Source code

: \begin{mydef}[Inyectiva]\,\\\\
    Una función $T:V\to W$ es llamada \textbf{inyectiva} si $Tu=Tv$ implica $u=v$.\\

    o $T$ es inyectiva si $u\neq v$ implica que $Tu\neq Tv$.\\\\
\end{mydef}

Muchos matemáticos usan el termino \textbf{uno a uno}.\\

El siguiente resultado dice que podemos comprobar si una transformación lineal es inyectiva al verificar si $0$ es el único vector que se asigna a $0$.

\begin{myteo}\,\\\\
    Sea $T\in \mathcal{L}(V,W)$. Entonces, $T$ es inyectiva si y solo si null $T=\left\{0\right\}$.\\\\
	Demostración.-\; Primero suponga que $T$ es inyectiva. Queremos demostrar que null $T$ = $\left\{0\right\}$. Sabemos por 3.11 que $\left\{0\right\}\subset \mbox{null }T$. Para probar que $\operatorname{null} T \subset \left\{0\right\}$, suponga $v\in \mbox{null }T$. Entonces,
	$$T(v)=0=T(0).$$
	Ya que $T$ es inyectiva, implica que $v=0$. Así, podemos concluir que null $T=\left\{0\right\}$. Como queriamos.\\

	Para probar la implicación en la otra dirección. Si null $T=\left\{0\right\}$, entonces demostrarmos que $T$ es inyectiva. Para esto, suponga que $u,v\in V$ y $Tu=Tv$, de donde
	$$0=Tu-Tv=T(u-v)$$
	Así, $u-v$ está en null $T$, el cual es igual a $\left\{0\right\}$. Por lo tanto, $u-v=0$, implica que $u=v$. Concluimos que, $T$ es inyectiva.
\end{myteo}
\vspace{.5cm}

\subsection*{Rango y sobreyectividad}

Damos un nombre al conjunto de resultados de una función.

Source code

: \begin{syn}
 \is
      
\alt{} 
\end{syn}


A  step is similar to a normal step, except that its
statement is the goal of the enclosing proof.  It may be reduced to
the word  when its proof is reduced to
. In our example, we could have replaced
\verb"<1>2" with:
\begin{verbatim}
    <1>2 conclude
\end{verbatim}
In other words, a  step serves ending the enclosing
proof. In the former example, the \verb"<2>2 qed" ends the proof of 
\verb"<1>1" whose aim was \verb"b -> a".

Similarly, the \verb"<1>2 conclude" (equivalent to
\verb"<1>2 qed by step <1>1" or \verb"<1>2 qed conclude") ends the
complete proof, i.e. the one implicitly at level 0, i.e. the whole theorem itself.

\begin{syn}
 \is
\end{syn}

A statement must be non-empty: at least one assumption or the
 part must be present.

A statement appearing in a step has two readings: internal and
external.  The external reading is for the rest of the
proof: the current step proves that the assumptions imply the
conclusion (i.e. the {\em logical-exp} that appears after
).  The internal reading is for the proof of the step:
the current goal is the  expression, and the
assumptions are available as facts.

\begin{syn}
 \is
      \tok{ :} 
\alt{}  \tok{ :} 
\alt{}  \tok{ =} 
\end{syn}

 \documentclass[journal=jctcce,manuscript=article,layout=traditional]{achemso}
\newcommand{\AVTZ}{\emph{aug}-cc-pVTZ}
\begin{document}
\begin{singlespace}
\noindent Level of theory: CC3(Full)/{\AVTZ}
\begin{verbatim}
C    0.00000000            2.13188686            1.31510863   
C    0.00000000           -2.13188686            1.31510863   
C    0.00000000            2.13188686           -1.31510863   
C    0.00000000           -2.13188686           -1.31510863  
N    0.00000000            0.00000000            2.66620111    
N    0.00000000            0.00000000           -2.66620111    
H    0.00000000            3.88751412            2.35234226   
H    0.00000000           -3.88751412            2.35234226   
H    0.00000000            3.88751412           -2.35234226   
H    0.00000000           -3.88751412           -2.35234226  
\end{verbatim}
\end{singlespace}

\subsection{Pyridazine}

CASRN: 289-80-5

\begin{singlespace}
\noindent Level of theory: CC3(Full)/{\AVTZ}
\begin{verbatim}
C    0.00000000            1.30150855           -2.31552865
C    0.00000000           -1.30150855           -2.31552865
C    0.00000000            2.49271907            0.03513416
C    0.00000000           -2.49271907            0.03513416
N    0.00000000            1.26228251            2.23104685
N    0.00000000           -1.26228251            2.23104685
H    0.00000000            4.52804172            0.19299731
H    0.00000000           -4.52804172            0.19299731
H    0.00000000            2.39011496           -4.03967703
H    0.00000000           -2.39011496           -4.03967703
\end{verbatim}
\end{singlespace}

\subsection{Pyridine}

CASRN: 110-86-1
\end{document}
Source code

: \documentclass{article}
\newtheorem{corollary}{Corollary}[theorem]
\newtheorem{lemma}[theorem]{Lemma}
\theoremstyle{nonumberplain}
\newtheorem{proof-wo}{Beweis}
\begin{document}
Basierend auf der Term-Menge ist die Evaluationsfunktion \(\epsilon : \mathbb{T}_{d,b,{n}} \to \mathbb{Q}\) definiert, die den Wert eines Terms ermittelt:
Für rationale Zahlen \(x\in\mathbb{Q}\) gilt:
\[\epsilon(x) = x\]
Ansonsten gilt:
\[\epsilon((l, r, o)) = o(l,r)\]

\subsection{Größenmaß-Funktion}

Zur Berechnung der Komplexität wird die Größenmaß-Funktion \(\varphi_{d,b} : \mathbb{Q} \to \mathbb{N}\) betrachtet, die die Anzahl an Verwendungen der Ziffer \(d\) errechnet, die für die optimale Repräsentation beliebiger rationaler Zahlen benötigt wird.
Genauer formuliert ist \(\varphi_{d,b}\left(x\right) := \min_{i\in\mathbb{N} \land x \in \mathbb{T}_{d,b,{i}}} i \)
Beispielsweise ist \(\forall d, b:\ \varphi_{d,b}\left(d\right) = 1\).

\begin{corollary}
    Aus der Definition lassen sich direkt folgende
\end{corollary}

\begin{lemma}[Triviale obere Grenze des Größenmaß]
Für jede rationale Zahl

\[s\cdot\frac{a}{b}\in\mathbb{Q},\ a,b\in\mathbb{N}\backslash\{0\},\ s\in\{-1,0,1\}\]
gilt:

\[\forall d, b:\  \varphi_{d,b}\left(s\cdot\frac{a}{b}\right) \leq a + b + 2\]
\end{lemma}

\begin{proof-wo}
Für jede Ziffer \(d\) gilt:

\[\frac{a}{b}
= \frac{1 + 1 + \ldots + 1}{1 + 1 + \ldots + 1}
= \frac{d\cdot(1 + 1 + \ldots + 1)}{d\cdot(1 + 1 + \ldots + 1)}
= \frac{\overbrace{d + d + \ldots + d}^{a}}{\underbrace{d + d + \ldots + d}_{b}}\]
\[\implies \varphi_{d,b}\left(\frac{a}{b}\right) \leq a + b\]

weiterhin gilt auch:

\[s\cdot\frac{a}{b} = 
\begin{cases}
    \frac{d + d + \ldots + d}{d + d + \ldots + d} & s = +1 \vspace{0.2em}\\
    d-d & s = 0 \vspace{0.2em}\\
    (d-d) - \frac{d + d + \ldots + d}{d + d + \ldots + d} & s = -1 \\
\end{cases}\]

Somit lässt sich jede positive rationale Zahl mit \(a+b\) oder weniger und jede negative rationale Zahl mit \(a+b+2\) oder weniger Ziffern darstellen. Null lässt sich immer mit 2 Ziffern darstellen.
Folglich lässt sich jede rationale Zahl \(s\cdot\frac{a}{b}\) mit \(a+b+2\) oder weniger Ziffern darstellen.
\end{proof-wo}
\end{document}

• • •

* WORK ITEM *
Word for word, return the entire listing above.

* EXERCISE SOLUTION *
Source code

: \begin{mydef}[Inyectiva]\,\\\\
    Una función $T:V\to W$ es llamada \textbf{inyectiva} si $Tu=Tv$ implica $u=v$.\\

    o $T$ es inyectiva si $u\neq v$ implica que $Tu\neq Tv$.\\\\
\end{mydef}

Muchos matemáticos usan el termino \textbf{uno a uno}.\\

El siguiente resultado dice que podemos comprobar si una transformación lineal es inyectiva al verificar si $0$ es el único vector que se asigna a $0$.

\begin{myteo}\,\\\\
    Sea $T\in \mathcal{L}(V,W)$. Entonces, $T$ es inyectiva si y solo si null $T=\left\{0\right\}$.\\\\
	Demostración.-\; Primero suponga que $T$ es inyectiva. Queremos demostrar que null $T$ = $\left\{0\right\}$. Sabemos por 3.11 que $\left\{0\right\}\subset \mbox{null }T$. Para probar que $\operatorname{null} T \subset \left\{0\right\}$, suponga $v\in \mbox{null }T$. Entonces,
	$$T(v)=0=T(0).$$
	Ya que $T$ es inyectiva, implica que $v=0$. Así, podemos concluir que null $T=\left\{0\right\}$. Como queriamos.\\

	Para probar la implicación en la otra dirección. Si null $T=\left\{0\right\}$, entonces demostrarmos que $T$ es inyectiva. Para esto, suponga que $u,v\in V$ y $Tu=Tv$, de donde
	$$0=Tu-Tv=T(u-v)$$
	Así, $u-v$ está en null $T$, el cual es igual a $\left\{0\right\}$. Por lo tanto, $u-v=0$, implica que $u=v$. Concluimos que, $T$ es inyectiva.
\end{myteo}
\vspace{.5cm}

\subsection*{Rango y sobreyectividad}

Damos un nombre al conjunto de resultados de una función.

Source code

: \begin{syn}
 \is
      
\alt{} 
\end{syn}


A  step is similar to a normal step, except that its
statement is the goal of the enclosing proof.  It may be reduced to
the word  when its proof is reduced to
. In our example, we could have replaced
\verb"<1>2" with:
\begin{verbatim}
    <1>2 conclude
\end{verbatim}
In other words, a  step serves ending the enclosing
proof. In the former example, the \verb"<2>2 qed" ends the proof of 
\verb"<1>1" whose aim was \verb"b -> a".

Similarly, the \verb"<1>2 conclude" (equivalent to
\verb"<1>2 qed by step <1>1" or \verb"<1>2 qed conclude") ends the
complete proof, i.e. the one implicitly at level 0, i.e. the whole theorem itself.

\begin{syn}
 \is
\end{syn}

A statement must be non-empty: at least one assumption or the
 part must be present.

A statement appearing in a step has two readings: internal and
external.  The external reading is for the rest of the
proof: the current step proves that the assumptions imply the
conclusion (i.e. the {\em logical-exp} that appears after
).  The internal reading is for the proof of the step:
the current goal is the  expression, and the
assumptions are available as facts.

\begin{syn}
 \is
      \tok{ :} 
\alt{}  \tok{ :} 
\alt{}  \tok{ =} 
\end{syn}

 \documentclass[journal=jctcce,manuscript=article,layout=traditional]{achemso}
\newcommand{\AVTZ}{\emph{aug}-cc-pVTZ}
\begin{document}
\begin{singlespace}
\noindent Level of theory: CC3(Full)/{\AVTZ}
\begin{verbatim}
C    0.00000000            2.13188686            1.31510863   
C    0.00000000           -2.13188686            1.31510863   
C    0.00000000            2.13188686           -1.31510863   
C    0.00000000           -2.13188686           -1.31510863  
N    0.00000000            0.00000000            2.66620111    
N    0.00000000            0.00000000           -2.66620111    
H    0.00000000            3.88751412            2.35234226   
H    0.00000000           -3.88751412            2.35234226   
H    0.00000000            3.88751412           -2.35234226   
H    0.00000000           -3.88751412           -2.35234226  
\end{verbatim}
\end{singlespace}

\subsection{Pyridazine}

CASRN: 289-80-5

\begin{singlespace}
\noindent Level of theory: CC3(Full)/{\AVTZ}
\begin{verbatim}
C    0.00000000            1.30150855           -2.31552865
C    0.00000000           -1.30150855           -2.31552865
C    0.00000000            2.49271907            0.03513416
C    0.00000000           -2.49271907            0.03513416
N    0.00000000            1.26228251            2.23104685
N    0.00000000           -1.26228251            2.23104685
H    0.00000000            4.52804172            0.19299731
H    0.00000000           -4.52804172            0.19299731
H    0.00000000            2.39011496           -4.03967703
H    0.00000000           -2.39011496           -4.03967703
\end{verbatim}
\end{singlespace}

\subsection{Pyridine}

CASRN: 110-86-1
\end{document}
Source code

: \documentclass{article}
\newtheorem{corollary}{Corollary}[theorem]
\newtheorem{lemma}[theorem]{Lemma}
\theoremstyle{nonumberplain}
\newtheorem{proof-wo}{Beweis}
\begin{document}
Basierend auf der Term-Menge ist die Evaluationsfunktion \(\epsilon : \mathbb{T}_{d,b,{n}} \to \mathbb{Q}\) definiert, die den Wert eines Terms ermittelt:
Für rationale Zahlen \(x\in\mathbb{Q}\) gilt:
\[\epsilon(x) = x\]
Ansonsten gilt:
\[\epsilon((l, r, o)) = o(l,r)\]

\subsection{Größenmaß-Funktion}

Zur Berechnung der Komplexität wird die Größenmaß-Funktion \(\varphi_{d,b} : \mathbb{Q} \to \mathbb{N}\) betrachtet, die die Anzahl an Verwendungen der Ziffer \(d\) errechnet, die für die optimale Repräsentation beliebiger rationaler Zahlen benötigt wird.
Genauer formuliert ist \(\varphi_{d,b}\left(x\right) := \min_{i\in\mathbb{N} \land x \in \mathbb{T}_{d,b,{i}}} i \)
Beispielsweise ist \(\forall d, b:\ \varphi_{d,b}\left(d\right) = 1\).

\begin{corollary}
    Aus der Definition lassen sich direkt folgende
\end{corollary}

\begin{lemma}[Triviale obere Grenze des Größenmaß]
Für jede rationale Zahl

\[s\cdot\frac{a}{b}\in\mathbb{Q},\ a,b\in\mathbb{N}\backslash\{0\},\ s\in\{-1,0,1\}\]
gilt:

\[\forall d, b:\  \varphi_{d,b}\left(s\cdot\frac{a}{b}\right) \leq a + b + 2\]
\end{lemma}

\begin{proof-wo}
Für jede Ziffer \(d\) gilt:

\[\frac{a}{b}
= \frac{1 + 1 + \ldots + 1}{1 + 1 + \ldots + 1}
= \frac{d\cdot(1 + 1 + \ldots + 1)}{d\cdot(1 + 1 + \ldots + 1)}
= \frac{\overbrace{d + d + \ldots + d}^{a}}{\underbrace{d + d + \ldots + d}_{b}}\]
\[\implies \varphi_{d,b}\left(\frac{a}{b}\right) \leq a + b\]

weiterhin gilt auch:

\[s\cdot\frac{a}{b} = 
\begin{cases}
    \frac{d + d + \ldots + d}{d + d + \ldots + d} & s = +1 \vspace{0.2em}\\
    d-d & s = 0 \vspace{0.2em}\\
    (d-d) - \frac{d + d + \ldots + d}{d + d + \ldots + d} & s = -1 \\
\end{cases}\]

Somit lässt sich jede positive rationale Zahl mit \(a+b\) oder weniger und jede negative rationale Zahl mit \(a+b+2\) oder weniger Ziffern darstellen. Null lässt sich immer mit 2 Ziffern darstellen.
Folglich lässt sich jede rationale Zahl \(s\cdot\frac{a}{b}\) mit \(a+b+2\) oder weniger Ziffern darstellen.
\end{proof-wo}
\end{document}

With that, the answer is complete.